Social influence can be explained as a state where someone complies with the expectations of another or considers the information acquired from another as a sign of reality (Deutsch and Gerard, 1955). Gupta and Ogden (2009) found that most of the green consumers had a high level of trust in others, and they expected that others will also engage in green behaviour. Thus, consumers often purchase green products to show their ecological concern to the society. In many studies, social groups and subjective or social norms were found to have a positive correlation with purchase intention and actual purchasing of green and other ethically produced products (Eze and Ndubisi, 2013; Vermeir and Verbeke, 2006).
Ecolabelling informs consumers about the green characteristics of the product and builds confidence in the product’s environmental claims (Rios et al., 2006; Ip, 2003). Ecolabelling can help marketers differentiate their offerings in the mind of the consumer and have a positive effect on consumers’ decision making regarding the purchase of the product, thereby increasing the sale of the company’s offerings (Bougherara and Piguet, 2009). It has been found that environmentally conscious customers prefer ecolabelled products (Mohan Das Gandhi et al., 2006). Previous studies suggest that an ecolabel motivates the consumer to purchase green products (Harris, 2007; Rahbar and Wahid, 2011; Young et al., 2010).

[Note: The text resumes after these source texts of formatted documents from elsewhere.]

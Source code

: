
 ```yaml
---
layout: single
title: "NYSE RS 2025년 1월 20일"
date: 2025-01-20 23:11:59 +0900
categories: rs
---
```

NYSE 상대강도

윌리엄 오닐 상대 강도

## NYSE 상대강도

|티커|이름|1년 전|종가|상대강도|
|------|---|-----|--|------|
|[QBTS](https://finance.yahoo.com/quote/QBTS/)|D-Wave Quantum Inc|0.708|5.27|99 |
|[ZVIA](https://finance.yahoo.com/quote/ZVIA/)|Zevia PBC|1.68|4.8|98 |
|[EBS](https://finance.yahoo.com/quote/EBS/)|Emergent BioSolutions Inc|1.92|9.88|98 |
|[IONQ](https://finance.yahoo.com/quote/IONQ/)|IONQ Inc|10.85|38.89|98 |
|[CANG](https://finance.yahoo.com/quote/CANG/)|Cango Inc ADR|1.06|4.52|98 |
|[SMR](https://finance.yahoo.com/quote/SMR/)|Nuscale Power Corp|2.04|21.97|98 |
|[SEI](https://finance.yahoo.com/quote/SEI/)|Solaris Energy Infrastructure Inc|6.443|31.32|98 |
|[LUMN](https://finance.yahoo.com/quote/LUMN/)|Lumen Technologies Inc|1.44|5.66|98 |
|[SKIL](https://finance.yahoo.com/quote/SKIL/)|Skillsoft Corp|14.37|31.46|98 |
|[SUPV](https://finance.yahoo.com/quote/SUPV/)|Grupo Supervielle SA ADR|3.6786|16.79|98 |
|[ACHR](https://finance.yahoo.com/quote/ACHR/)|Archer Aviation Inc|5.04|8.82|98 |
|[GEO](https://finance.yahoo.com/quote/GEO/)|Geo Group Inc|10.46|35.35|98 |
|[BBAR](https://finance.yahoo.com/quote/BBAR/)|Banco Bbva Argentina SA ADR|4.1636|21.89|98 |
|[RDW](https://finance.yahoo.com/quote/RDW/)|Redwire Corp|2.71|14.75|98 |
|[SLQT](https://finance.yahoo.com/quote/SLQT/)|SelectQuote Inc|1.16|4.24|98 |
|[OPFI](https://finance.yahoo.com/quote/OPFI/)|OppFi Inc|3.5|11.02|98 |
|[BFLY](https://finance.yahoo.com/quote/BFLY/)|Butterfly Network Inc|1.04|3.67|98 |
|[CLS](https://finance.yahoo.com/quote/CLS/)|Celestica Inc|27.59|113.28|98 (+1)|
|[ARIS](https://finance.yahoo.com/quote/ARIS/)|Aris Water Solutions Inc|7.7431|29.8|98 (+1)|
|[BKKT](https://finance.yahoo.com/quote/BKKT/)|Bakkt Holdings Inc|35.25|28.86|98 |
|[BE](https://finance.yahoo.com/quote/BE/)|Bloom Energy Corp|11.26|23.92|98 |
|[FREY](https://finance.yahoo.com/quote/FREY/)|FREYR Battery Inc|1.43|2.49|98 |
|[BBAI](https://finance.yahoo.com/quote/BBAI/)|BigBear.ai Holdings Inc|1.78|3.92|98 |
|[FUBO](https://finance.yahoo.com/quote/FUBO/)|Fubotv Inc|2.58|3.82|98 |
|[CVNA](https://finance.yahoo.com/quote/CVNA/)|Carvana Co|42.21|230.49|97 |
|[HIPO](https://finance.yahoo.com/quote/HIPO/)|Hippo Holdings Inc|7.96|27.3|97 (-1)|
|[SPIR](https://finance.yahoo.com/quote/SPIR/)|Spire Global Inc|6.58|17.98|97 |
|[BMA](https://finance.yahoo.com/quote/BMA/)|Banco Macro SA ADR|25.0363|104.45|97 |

Parental influence is seen as a socialization factor in adolescent stage. The parents’ consumption habits, attitudes and their intentions to buy product strongly influence the consumption pattern of young people. In addition, parents who hold strong desire to consume material goods, their children also value material goods in a similar way like their parents do (Chaplin & John, 2010, p. 176).
In a study of Caruana & Vassallo (2003, pp. 55,61) have found parental influence on purchasing behavior acts as a main role for children. They also found that family members with one child or more have different levels of parental influence on their purchase decisions. Cotte & Wood, (2004, p. 84) found parental influences not only exist in the purchase decision making process, but it is also shaping the behavior of young children. For example, parents’ creativity and their innovativeness also encourage their children to think creatively. The study also found that a young adult adopts the same and similar behavior that their parents maintain in their style and socialization process.

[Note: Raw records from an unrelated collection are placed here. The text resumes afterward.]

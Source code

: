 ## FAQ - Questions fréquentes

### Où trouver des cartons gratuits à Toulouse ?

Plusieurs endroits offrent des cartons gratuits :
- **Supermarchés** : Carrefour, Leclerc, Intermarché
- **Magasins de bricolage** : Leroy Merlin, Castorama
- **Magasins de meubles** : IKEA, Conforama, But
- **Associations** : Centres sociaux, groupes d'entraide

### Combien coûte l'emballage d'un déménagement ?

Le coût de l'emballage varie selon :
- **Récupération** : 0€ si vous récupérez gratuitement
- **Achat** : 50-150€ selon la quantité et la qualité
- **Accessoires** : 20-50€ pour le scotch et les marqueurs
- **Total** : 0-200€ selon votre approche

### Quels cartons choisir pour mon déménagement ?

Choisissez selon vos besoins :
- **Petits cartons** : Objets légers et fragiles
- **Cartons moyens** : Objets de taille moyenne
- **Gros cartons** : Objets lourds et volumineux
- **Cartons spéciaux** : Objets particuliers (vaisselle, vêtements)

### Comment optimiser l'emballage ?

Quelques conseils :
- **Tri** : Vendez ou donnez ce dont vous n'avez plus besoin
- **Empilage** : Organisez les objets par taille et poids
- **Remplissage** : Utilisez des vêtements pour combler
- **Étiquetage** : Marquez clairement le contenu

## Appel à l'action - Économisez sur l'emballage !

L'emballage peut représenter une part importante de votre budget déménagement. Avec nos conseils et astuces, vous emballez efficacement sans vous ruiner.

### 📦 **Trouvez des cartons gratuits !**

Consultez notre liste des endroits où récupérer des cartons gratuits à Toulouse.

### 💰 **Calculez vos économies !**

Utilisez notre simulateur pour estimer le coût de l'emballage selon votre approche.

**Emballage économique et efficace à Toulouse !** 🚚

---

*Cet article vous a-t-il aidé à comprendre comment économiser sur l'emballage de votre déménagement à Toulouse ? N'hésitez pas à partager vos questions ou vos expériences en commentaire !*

Peer relationship is a dominant factor for adolescents’ decision making. Relationship among adolescents that formed in early childhood considered as weak. The relationships in adolescent stage become more influential, intimate, and strong (Berndt, 1982). A study conducted by Gavin & Furman in 1989 found people assign more value in adolescent period. In the early and middle adolescent period, people emphasize to become a member of popular group that maintain similar opinion and thinking than different adolescent stage.
Moschis & Churchill (1979, p. 45) have found different findings in their study. They found that older adolescents’ are more knowledgeable about products and services, and they can independently able to differentiate positive and negative information from advertisements.
In a study between younger teenage girls and peer influence on fashion products purchasing decision have found a strong correlation between these two. Peer influence plays a key role for choosing fashion products especially for teenage girls. These teenage girls also value the opinions of their elder sisters who are very intimate with them. Teenage younger people even don’t bother about to pay premium prices if their peer certify the fashion products as cool (Grant & Stephen, 2006, p. 110). Another study of young consumers’ consumption pattern towards snacks and soft drinks shows positive relationships between peer influence and their purchasing behavior (Wouters et al., 2010). A study by about young adolescents’ motivation and achievement in the context of peer influence found similar to other studies. He found a young adolescent become affected with their peers’ beliefs and behaviors in their development stage (Ryan, 2001, p. 1145).
Pricing is a significant variable that can be used to predict consumer purchase intentions for organic. Consistent with Magnusson et al. (2001)’s claim, organic produces are charged at a slightly higher price. This has been deemed the greatest cause of consumers’ failure to develop positive purchase intentions toward organic foodstuffs (Magnusson et al., 2001; Al-Sabbahy et al., 2004). Further research suggests that consumers tend have positive purchase intentions for the produces that they can derive value for their money (Padel & Foster, 2005). Interestingly, Lockie et al. (2002) stated that the price cue is often in conflict with other drives, for example, environmental concern – a consumer may be willing to show that they care about the environment, but price premium may discourage them from developing positive purchase intentions for organic food (Effendi, Ginting, Lubis & Fachruddin, 2015; Gan, Wee, Ozanne & Kao, 2008). Noteworthy, premium pricing for organic food does not always lead to negative purchase intentions. Evidence exists to support the notion that a number of consumers tend to use price as a sign to indicate higher product quality. Consumers can use the price cue to differentiate whether the produce is organic or conventional. However, it is counter-intuitive for organic food to be priced lower or the same as conventional food (Byrne, Toensmeyer, German & Muller, 1991). It can thus be expected that higher prices may positively influence purchase likelihoods for organic food (Lichtenstein et al., 1988; Erickson & Johansson, 1985; Zeithaml, 1988; Tellis & Gaeth, 1990).
Pricing can thus have two functions and this dual was modeled by Erickson and Johansson (1985) where price had a direct negative effect on purchase intentions while at the same time it can also had an indirect positive effect on purchase intentions when using perceptions on product quality. Therefore, price can play a negative or positive role in influencing consumers’ purchase intention for organic food. Based on the fact that organic food is frequently priced higher than conventional food and also premised on the fact that a higher price raises the ‘affordability issue’, which ultimately results in a negative effect on price sensitive consumer.
Perceived availability of organic food is an important variable due to the fact that it may also predict consumers’ purchase intention for organic food. As stated by Saunders (1999) and Thompson (2000), perceived availability is the main purchasing criteria, as if consumers ‘waste’ their time and effort trying to find organic food, their purchase intentions may end up being negatively affected. In contrast, other studies have found that limited perceived availability is not a key impediment to positive purchase intentions (Magnusson et al., 2001). Research further suggests that consumers do not switch to organic food owing to availability reasons (Gofton, 1995; Brunsø et al., 2002). Actually, Tarkiainen and Sundqvist (2005) found that the perceived availability of organic foodstuffs has no influence on consumer’s intention to purchase such produces. For the most part, perceived availability of organic food can play a role in shaping positive purchase intentions for organic food, while the reverse may hold for unavailability (Olivová, 2011).